Côte d’Ivoire / Zadi Djédjé : « J’ai choisi la paix, pas la revanche »
Votre Pub ici !

Ancien proche du Président Laurent Gbagbo, l’exilé politique devenu acteur de la réconciliation nationale annonce son soutien à Alassane Ouattara pour 2025.
Zadi Djédjé, ancien militant pro-Gbagbo et figure connue de la FESCI, a livré un discours fort en symboles, le mercredi 07 mai 2025, lors d’une conférence de presse avec pour thème “Du Combat à la Réconciliation : Parcours d’un Homme Politique au Service de la Paix.”
Il a raconté avec émotion son parcours de militant, son exil, puis son retour au pays avec une conviction nouvelle : celle que l’avenir de la Côte d’Ivoire ne se construira ni dans la vengeance, ni dans la division, mais dans le pardon et le dialogue.
« J’aurais pu choisir le silence ou la rancune, mais j’ai choisi la paix. J’ai choisi de tendre la main,” a-t-il déclaré.
Il est revenu sur ses années d’engagement au sein du camp Gbagbo, son rôle dans la campagne présidentielle de 2010, son exil douloureux, et sa profonde remise en question.

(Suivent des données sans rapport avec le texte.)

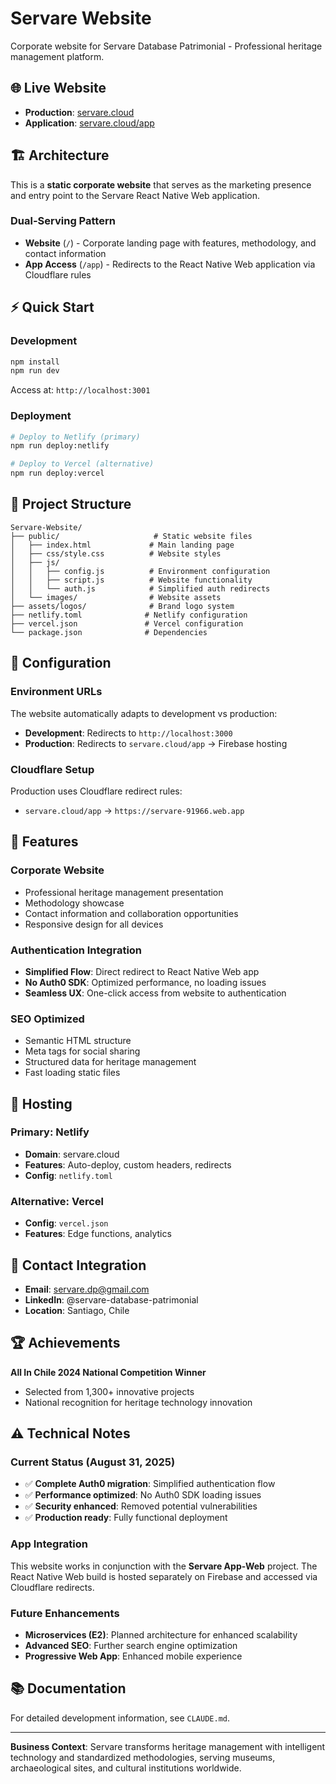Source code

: # Servare Website

Corporate website for Servare Database Patrimonial - Professional heritage management platform.

## 🌐 Live Website

- **Production**: [servare.cloud](https://servare.cloud)
- **Application**: [servare.cloud/app](https://servare.cloud/app)

## 🏗️ Architecture

This is a **static corporate website** that serves as the marketing presence and entry point to the Servare React Native Web application.

### Dual-Serving Pattern
- **Website** (`/`) - Corporate landing page with features, methodology, and contact information
- **App Access** (`/app`) - Redirects to the React Native Web application via Cloudflare rules

## ⚡ Quick Start

### Development
```bash
npm install
npm run dev
```

Access at: `http://localhost:3001`

### Deployment
```bash
# Deploy to Netlify (primary)
npm run deploy:netlify

# Deploy to Vercel (alternative)
npm run deploy:vercel
```

## 📁 Project Structure

```
Servare-Website/
├── public/                     # Static website files
│   ├── index.html             # Main landing page
│   ├── css/style.css          # Website styles
│   ├── js/
│   │   ├── config.js          # Environment configuration
│   │   ├── script.js          # Website functionality
│   │   └── auth.js            # Simplified auth redirects
│   └── images/                # Website assets
├── assets/logos/              # Brand logo system
├── netlify.toml              # Netlify configuration
├── vercel.json               # Vercel configuration
└── package.json              # Dependencies
```

## 🔧 Configuration

### Environment URLs
The website automatically adapts to development vs production:

- **Development**: Redirects to `http://localhost:3000`
- **Production**: Redirects to `servare.cloud/app` → Firebase hosting

### Cloudflare Setup
Production uses Cloudflare redirect rules:
- `servare.cloud/app` → `https://servare-91966.web.app`

## 🎯 Features

### Corporate Website
- Professional heritage management presentation
- Methodology showcase
- Contact information and collaboration opportunities
- Responsive design for all devices

### Authentication Integration
- **Simplified Flow**: Direct redirect to React Native Web app
- **No Auth0 SDK**: Optimized performance, no loading issues
- **Seamless UX**: One-click access from website to authentication

### SEO Optimized
- Semantic HTML structure
- Meta tags for social sharing
- Structured data for heritage management
- Fast loading static files

## 🚀 Hosting

### Primary: Netlify
- **Domain**: servare.cloud
- **Features**: Auto-deploy, custom headers, redirects
- **Config**: `netlify.toml`

### Alternative: Vercel
- **Config**: `vercel.json`
- **Features**: Edge functions, analytics

## 📧 Contact Integration

- **Email**: servare.dp@gmail.com
- **LinkedIn**: @servare-database-patrimonial
- **Location**: Santiago, Chile

## 🏆 Achievements

**All In Chile 2024 National Competition Winner**
- Selected from 1,300+ innovative projects
- National recognition for heritage technology innovation

## ⚠️ Technical Notes

### Current Status (August 31, 2025)
- ✅ **Complete Auth0 migration**: Simplified authentication flow
- ✅ **Performance optimized**: No Auth0 SDK loading issues
- ✅ **Security enhanced**: Removed potential vulnerabilities
- ✅ **Production ready**: Fully functional deployment

### App Integration
This website works in conjunction with the **Servare App-Web** project. The React Native Web build is hosted separately on Firebase and accessed via Cloudflare redirects.

### Future Enhancements
- **Microservices (E2)**: Planned architecture for enhanced scalability
- **Advanced SEO**: Further search engine optimization
- **Progressive Web App**: Enhanced mobile experience

## 📚 Documentation

For detailed development information, see `CLAUDE.md`.

---

**Business Context**: Servare transforms heritage management with intelligent technology and standardized methodologies, serving museums, archaeological sites, and cultural institutions worldwide.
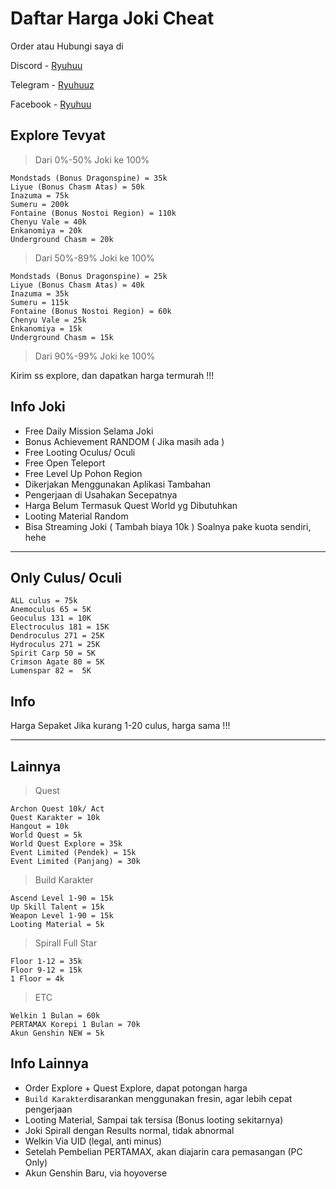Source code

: # Daftar Harga Joki Cheat
Order atau Hubungi saya di

Discord - [Ryuhuu](<https://discordapp.com/users/1027790097699045427>)

Telegram - [Ryuhuuz](<https://t.me/Ryuhuuz>)

Facebook - [Ryuhuu](<https://www.facebook.com/profile.php?id=61557697891306&mibextid=ZbWKwL>)


## Explore Tevyat
> Dari 0%-50% Joki ke 100%
```
Mondstads (Bonus Dragonspine) = 35k
Liyue (Bonus Chasm Atas) = 50k
Inazuma = 75k
Sumeru = 200k
Fontaine (Bonus Nostoi Region) = 110k
Chenyu Vale = 40k
Enkanomiya = 20k
Underground Chasm = 20k
```

> Dari 50%-89% Joki ke 100%
```
Mondstads (Bonus Dragonspine) = 25k
Liyue (Bonus Chasm Atas) = 40k
Inazuma = 35k
Sumeru = 115k
Fontaine (Bonus Nostoi Region) = 60k
Chenyu Vale = 25k
Enkanomiya = 15k
Underground Chasm = 15k
```

> Dari 90%-99% Joki ke 100%

Kirim ss explore, dan dapatkan harga termurah !!!

## Info Joki
- Free Daily Mission Selama Joki
- Bonus Achievement RANDOM ( Jika masih ada )
- Free Looting Oculus/ Oculi
- Free Open Teleport
- Free Level Up Pohon Region
- Dikerjakan  Menggunakan Aplikasi Tambahan
- Pengerjaan di Usahakan Secepatnya
- Harga Belum Termasuk Quest World yg Dibutuhkan
- Looting Material Random
- Bisa Streaming Joki ( Tambah biaya 10k )
 Soalnya pake kuota sendiri, hehe

-----------

## Only Culus/ Oculi
```
ALL culus = 75k
Anemoculus 65 = 5K
Geoculus 131 = 10K
Electroculus 181 = 15K
Dendroculus 271 = 25K
Hydroculus 271 = 25K
Spirit Carp 50 = 5K
Crimson Agate 80 = 5K
Lumenspar 82 =  5K
```
## Info
Harga Sepaket
Jika kurang 1-20 culus, harga sama !!!

------

## Lainnya 
> Quest
```
Archon Quest 10k/ Act
Quest Karakter = 10k
Hangout = 10k
World Quest = 5k
World Quest Explore = 35k
Event Limited (Pendek) = 15k
Event Limited (Panjang) = 30k
```

> Build Karakter
```
Ascend Level 1-90 = 15k
Up Skill Talent = 15k
Weapon Level 1-90 = 15k
Looting Material = 5k
```

> Spirall Full Star
```
Floor 1-12 = 35k
Floor 9-12 = 15k
1 Floor = 4k
```

> ETC
```
Welkin 1 Bulan = 60k
PERTAMAX Korepi 1 Bulan = 70k
Akun Genshin NEW = 5k
```

## Info Lainnya
- Order Explore + Quest Explore, dapat potongan harga
- ` Build Karakter `disarankan menggunakan fresin, agar lebih cepat pengerjaan
- Looting Material, Sampai tak tersisa (Bonus looting sekitarnya)
- Joki Spirall dengan Results normal, tidak abnormal
- Welkin Via UID (legal, anti minus)
- Setelah Pembelian PERTAMAX, akan diajarin cara pemasangan (PC Only)
- Akun Genshin Baru, via hoyoverse
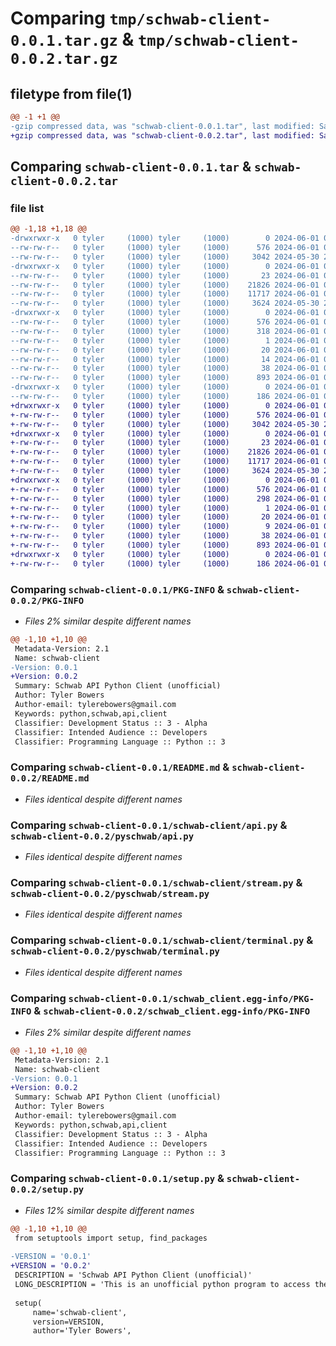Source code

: # Comparing `tmp/schwab-client-0.0.1.tar.gz` & `tmp/schwab-client-0.0.2.tar.gz`

## filetype from file(1)

```diff
@@ -1 +1 @@
-gzip compressed data, was "schwab-client-0.0.1.tar", last modified: Sat Jun  1 02:49:27 2024, max compression
+gzip compressed data, was "schwab-client-0.0.2.tar", last modified: Sat Jun  1 02:58:44 2024, max compression
```

## Comparing `schwab-client-0.0.1.tar` & `schwab-client-0.0.2.tar`

### file list

```diff
@@ -1,18 +1,18 @@
-drwxrwxr-x   0 tyler     (1000) tyler     (1000)        0 2024-06-01 02:49:27.716266 schwab-client-0.0.1/
--rw-rw-r--   0 tyler     (1000) tyler     (1000)      576 2024-06-01 02:49:27.716266 schwab-client-0.0.1/PKG-INFO
--rw-rw-r--   0 tyler     (1000) tyler     (1000)     3042 2024-05-30 21:36:54.000000 schwab-client-0.0.1/README.md
-drwxrwxr-x   0 tyler     (1000) tyler     (1000)        0 2024-06-01 02:49:27.716266 schwab-client-0.0.1/schwab-client/
--rw-rw-r--   0 tyler     (1000) tyler     (1000)       23 2024-06-01 02:14:41.000000 schwab-client-0.0.1/schwab-client/__init__.py
--rw-rw-r--   0 tyler     (1000) tyler     (1000)    21826 2024-06-01 01:21:57.000000 schwab-client-0.0.1/schwab-client/api.py
--rw-rw-r--   0 tyler     (1000) tyler     (1000)    11717 2024-06-01 01:21:57.000000 schwab-client-0.0.1/schwab-client/stream.py
--rw-rw-r--   0 tyler     (1000) tyler     (1000)     3624 2024-05-30 21:36:54.000000 schwab-client-0.0.1/schwab-client/terminal.py
-drwxrwxr-x   0 tyler     (1000) tyler     (1000)        0 2024-06-01 02:49:27.716266 schwab-client-0.0.1/schwab_client.egg-info/
--rw-rw-r--   0 tyler     (1000) tyler     (1000)      576 2024-06-01 02:49:27.000000 schwab-client-0.0.1/schwab_client.egg-info/PKG-INFO
--rw-rw-r--   0 tyler     (1000) tyler     (1000)      318 2024-06-01 02:49:27.000000 schwab-client-0.0.1/schwab_client.egg-info/SOURCES.txt
--rw-rw-r--   0 tyler     (1000) tyler     (1000)        1 2024-06-01 02:49:27.000000 schwab-client-0.0.1/schwab_client.egg-info/dependency_links.txt
--rw-rw-r--   0 tyler     (1000) tyler     (1000)       20 2024-06-01 02:49:27.000000 schwab-client-0.0.1/schwab_client.egg-info/requires.txt
--rw-rw-r--   0 tyler     (1000) tyler     (1000)       14 2024-06-01 02:49:27.000000 schwab-client-0.0.1/schwab_client.egg-info/top_level.txt
--rw-rw-r--   0 tyler     (1000) tyler     (1000)       38 2024-06-01 02:49:27.716266 schwab-client-0.0.1/setup.cfg
--rw-rw-r--   0 tyler     (1000) tyler     (1000)      893 2024-06-01 02:49:23.000000 schwab-client-0.0.1/setup.py
-drwxrwxr-x   0 tyler     (1000) tyler     (1000)        0 2024-06-01 02:49:27.716266 schwab-client-0.0.1/tests/
--rw-rw-r--   0 tyler     (1000) tyler     (1000)      186 2024-06-01 02:46:57.000000 schwab-client-0.0.1/tests/test_main.py
+drwxrwxr-x   0 tyler     (1000) tyler     (1000)        0 2024-06-01 02:58:44.900231 schwab-client-0.0.2/
+-rw-rw-r--   0 tyler     (1000) tyler     (1000)      576 2024-06-01 02:58:44.900231 schwab-client-0.0.2/PKG-INFO
+-rw-rw-r--   0 tyler     (1000) tyler     (1000)     3042 2024-05-30 21:36:54.000000 schwab-client-0.0.2/README.md
+drwxrwxr-x   0 tyler     (1000) tyler     (1000)        0 2024-06-01 02:58:44.900231 schwab-client-0.0.2/pyschwab/
+-rw-rw-r--   0 tyler     (1000) tyler     (1000)       23 2024-06-01 02:14:41.000000 schwab-client-0.0.2/pyschwab/__init__.py
+-rw-rw-r--   0 tyler     (1000) tyler     (1000)    21826 2024-06-01 01:21:57.000000 schwab-client-0.0.2/pyschwab/api.py
+-rw-rw-r--   0 tyler     (1000) tyler     (1000)    11717 2024-06-01 01:21:57.000000 schwab-client-0.0.2/pyschwab/stream.py
+-rw-rw-r--   0 tyler     (1000) tyler     (1000)     3624 2024-05-30 21:36:54.000000 schwab-client-0.0.2/pyschwab/terminal.py
+drwxrwxr-x   0 tyler     (1000) tyler     (1000)        0 2024-06-01 02:58:44.900231 schwab-client-0.0.2/schwab_client.egg-info/
+-rw-rw-r--   0 tyler     (1000) tyler     (1000)      576 2024-06-01 02:58:44.000000 schwab-client-0.0.2/schwab_client.egg-info/PKG-INFO
+-rw-rw-r--   0 tyler     (1000) tyler     (1000)      298 2024-06-01 02:58:44.000000 schwab-client-0.0.2/schwab_client.egg-info/SOURCES.txt
+-rw-rw-r--   0 tyler     (1000) tyler     (1000)        1 2024-06-01 02:58:44.000000 schwab-client-0.0.2/schwab_client.egg-info/dependency_links.txt
+-rw-rw-r--   0 tyler     (1000) tyler     (1000)       20 2024-06-01 02:58:44.000000 schwab-client-0.0.2/schwab_client.egg-info/requires.txt
+-rw-rw-r--   0 tyler     (1000) tyler     (1000)        9 2024-06-01 02:58:44.000000 schwab-client-0.0.2/schwab_client.egg-info/top_level.txt
+-rw-rw-r--   0 tyler     (1000) tyler     (1000)       38 2024-06-01 02:58:44.900231 schwab-client-0.0.2/setup.cfg
+-rw-rw-r--   0 tyler     (1000) tyler     (1000)      893 2024-06-01 02:58:39.000000 schwab-client-0.0.2/setup.py
+drwxrwxr-x   0 tyler     (1000) tyler     (1000)        0 2024-06-01 02:58:44.900231 schwab-client-0.0.2/tests/
+-rw-rw-r--   0 tyler     (1000) tyler     (1000)      186 2024-06-01 02:46:57.000000 schwab-client-0.0.2/tests/test_main.py
```

### Comparing `schwab-client-0.0.1/PKG-INFO` & `schwab-client-0.0.2/PKG-INFO`

 * *Files 2% similar despite different names*

```diff
@@ -1,10 +1,10 @@
 Metadata-Version: 2.1
 Name: schwab-client
-Version: 0.0.1
+Version: 0.0.2
 Summary: Schwab API Python Client (unofficial)
 Author: Tyler Bowers
 Author-email: tylerebowers@gmail.com
 Keywords: python,schwab,api,client
 Classifier: Development Status :: 3 - Alpha
 Classifier: Intended Audience :: Developers
 Classifier: Programming Language :: Python :: 3
```

### Comparing `schwab-client-0.0.1/README.md` & `schwab-client-0.0.2/README.md`

 * *Files identical despite different names*

### Comparing `schwab-client-0.0.1/schwab-client/api.py` & `schwab-client-0.0.2/pyschwab/api.py`

 * *Files identical despite different names*

### Comparing `schwab-client-0.0.1/schwab-client/stream.py` & `schwab-client-0.0.2/pyschwab/stream.py`

 * *Files identical despite different names*

### Comparing `schwab-client-0.0.1/schwab-client/terminal.py` & `schwab-client-0.0.2/pyschwab/terminal.py`

 * *Files identical despite different names*

### Comparing `schwab-client-0.0.1/schwab_client.egg-info/PKG-INFO` & `schwab-client-0.0.2/schwab_client.egg-info/PKG-INFO`

 * *Files 2% similar despite different names*

```diff
@@ -1,10 +1,10 @@
 Metadata-Version: 2.1
 Name: schwab-client
-Version: 0.0.1
+Version: 0.0.2
 Summary: Schwab API Python Client (unofficial)
 Author: Tyler Bowers
 Author-email: tylerebowers@gmail.com
 Keywords: python,schwab,api,client
 Classifier: Development Status :: 3 - Alpha
 Classifier: Intended Audience :: Developers
 Classifier: Programming Language :: Python :: 3
```

### Comparing `schwab-client-0.0.1/setup.py` & `schwab-client-0.0.2/setup.py`

 * *Files 12% similar despite different names*

```diff
@@ -1,10 +1,10 @@
 from setuptools import setup, find_packages
 
-VERSION = '0.0.1'
+VERSION = '0.0.2'
 DESCRIPTION = 'Schwab API Python Client (unofficial)'
 LONG_DESCRIPTION = 'This is an unofficial python program to access the Schwab api.'
 
 setup(
     name='schwab-client',
     version=VERSION,
     author='Tyler Bowers',
```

« J’étais pro-Gbagbo, ancien militant de la FESCI, Directeur de Cabinet adjoint chargé des nouveaux majeurs lors des élections de 2010. J’ai milité, combattu, souffert. L’exil m’a arraché à ma terre, mais m’a permis de comprendre que la paix ne se décrète pas, elle se bâtit. Elle coûte. Elle demande de l’humilité, du pardon, et surtout du courage. »
Le point culminant de cette intervention fut l’annonce de son soutien à la candidature du Président Alassane Ouattara pour la présidentielle d’octobre 2025.
« Ce soutien n’est pas une soumission, encore moins un reniement. C’est un acte de maturité politique, de bon sens et de patriotisme. »
Il évoque également la formation d’une coalition politique, la CPN (Coalition Pour la Nation), regroupant plusieurs partis, qui partagent cette orientation.Dans une posture de rassembleur, il appelle les leaders politiques à « revenir à la table des discussions », tout en rappelant que les revendications légitimes doivent se faire dans les cadres légaux et institutionnels.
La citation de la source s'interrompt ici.